The desire to forge even stronger bonds with Greece was the message that a Greek Australian delegation sent during its visit to Athens.
President of the Greek Community of Melbourne (GCM) Bill Papastergiadis, who led the delegation, proposed a series of initiatives that could strengthen the bond between the Greek diaspora in Australia and Greece.
Melbourne is home to one of the largest Greek diaspora communities in the world as well as being the city with the largest Greek-speaking population outside Greece.
In an exclusive interview with the Greek Reporter, Papastergiadis said that he was encouraged as the Greek government and political parties show a renewed interest in the problems facing the Greek Australian community.
He added that at his meetings with Greek politicians, including the President of the Hellenic Republic, Prokopis Pavlopoulos, Prime Minister Alexis Tsipras and leader of the Opposition, Kyriakos Mitsotakis, he was “encouraged by the knowledge Greek politicians have about Greek Australian issues.”
Papastergiadis briefed Tsipras on the educational and cultural programs of the GCM, and on issues concerning the Greek community in general.

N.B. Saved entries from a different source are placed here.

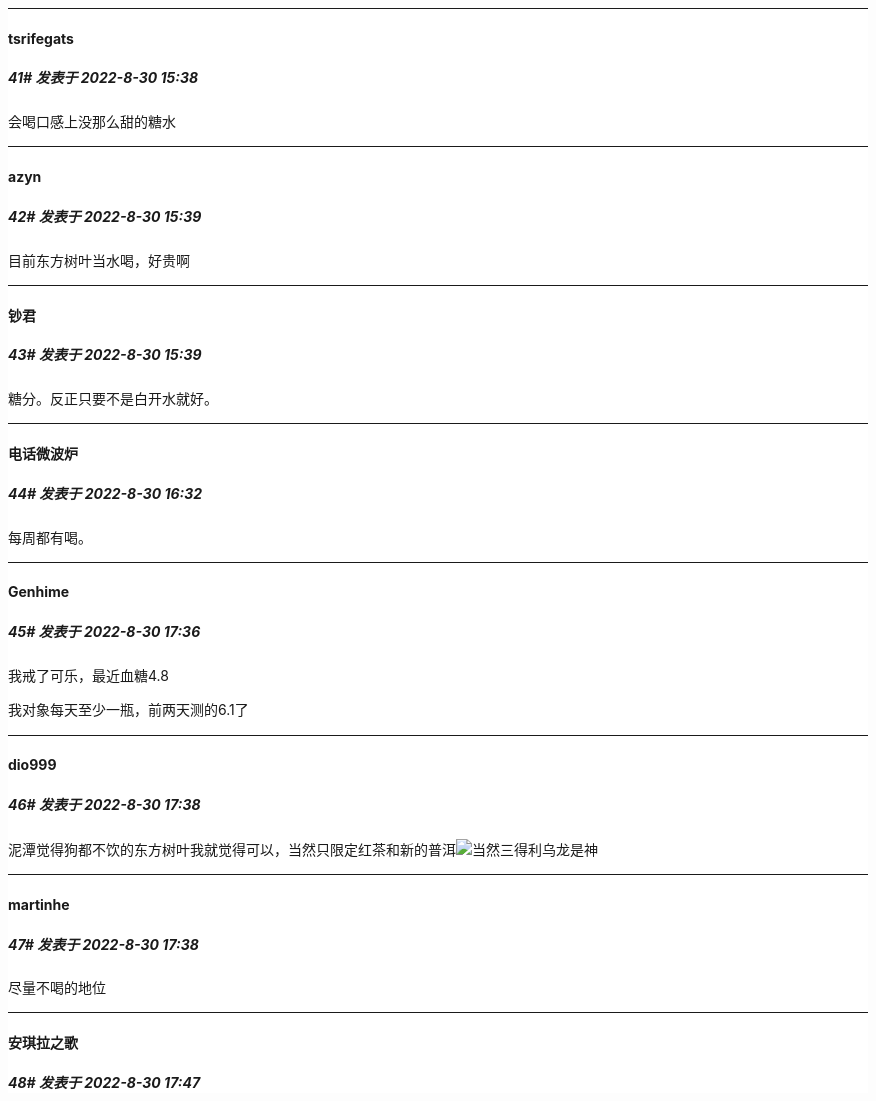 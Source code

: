 *****

####  tsrifegats  
##### 41#       发表于 2022-8-30 15:38

会喝口感上没那么甜的糖水

*****

####  azyn  
##### 42#       发表于 2022-8-30 15:39

目前东方树叶当水喝，好贵啊

*****

####  钞君  
##### 43#       发表于 2022-8-30 15:39

糖分。反正只要不是白开水就好。

*****

####  电话微波炉  
##### 44#       发表于 2022-8-30 16:32

每周都有喝。

*****

####  Genhime  
##### 45#       发表于 2022-8-30 17:36

我戒了可乐，最近血糖4.8

我对象每天至少一瓶，前两天测的6.1了

*****

####  dio999  
##### 46#       发表于 2022-8-30 17:38

泥潭觉得狗都不饮的东方树叶我就觉得可以，当然只限定红茶和新的普洱<img src="https://static.saraba1st.com/image/smiley/face2017/018.png" referrerpolicy="no-referrer">当然三得利乌龙是神

*****

####  martinhe  
##### 47#       发表于 2022-8-30 17:38

尽量不喝的地位

*****

####  安琪拉之歌  
##### 48#       发表于 2022-8-30 17:47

“We discussed our cultural program and the festivals organized by the GCM and the Prime Minister was interested in coming to the Lonsdale Street Greek Festival,” said Papastergiadis. “He was amazed by the success of the festival and he could not believe that it attracts so many people.”
At his meeting with Greek ministers and officials, Papastergiadis raised several issues that could help the Australian diaspora come even closer to Greece.
He said that he raised the issue of reintroducing student camps for Greek Australian youngsters in Greece.
“It would be introduced with little cost for the government as the transportation would be paid by the Greek Australian community”, Papastergiadis said.
Throughout Greece there are dozens of camps that could accommodate Greek Australian youngsters when they remain unoccupied.
Papastergiadis said that Greek government was receptive to the idea and it promised to introduce a camp programme for Greek Australians in 2018.
“The kids will learn the language and be embedded to Greek culture,” Papastergiadis said. “In the future, they will also become tourists in Greece,” he added.
In the interview, the GCM President revealed that Athens promised to examine the options for restarting the satellite transmissions of public television ERT, which have stopped a few years ago.
“ERT is a very important link between Greek Australians and Greece,” Papastergiadis said. “That’s how most people get informed about developments…When the transmissions were cut it was a big loss for the community,” he added.
Papastergiadis also raised the issue for voting at general elections. The Greek government “listened carefully, but they did not commit,” he said.
He also revealed that the Melbourne community offered office space to house a branch of the Greek National Tourism Organization (EOT).
“Australians spend the most per capita of any tourists visiting Greece. There is clearly a need to tap into the tourist appeal of Greece and promote Greece among Australians,” Papastergiadis said.
He added that a big international conference on Greek tourism will be held in Melbourne at the end of the year.
Finally, in his discussions with Greek officials he discussed the prospect of opening the archives of the Greek National Library to the Greek Australian Community.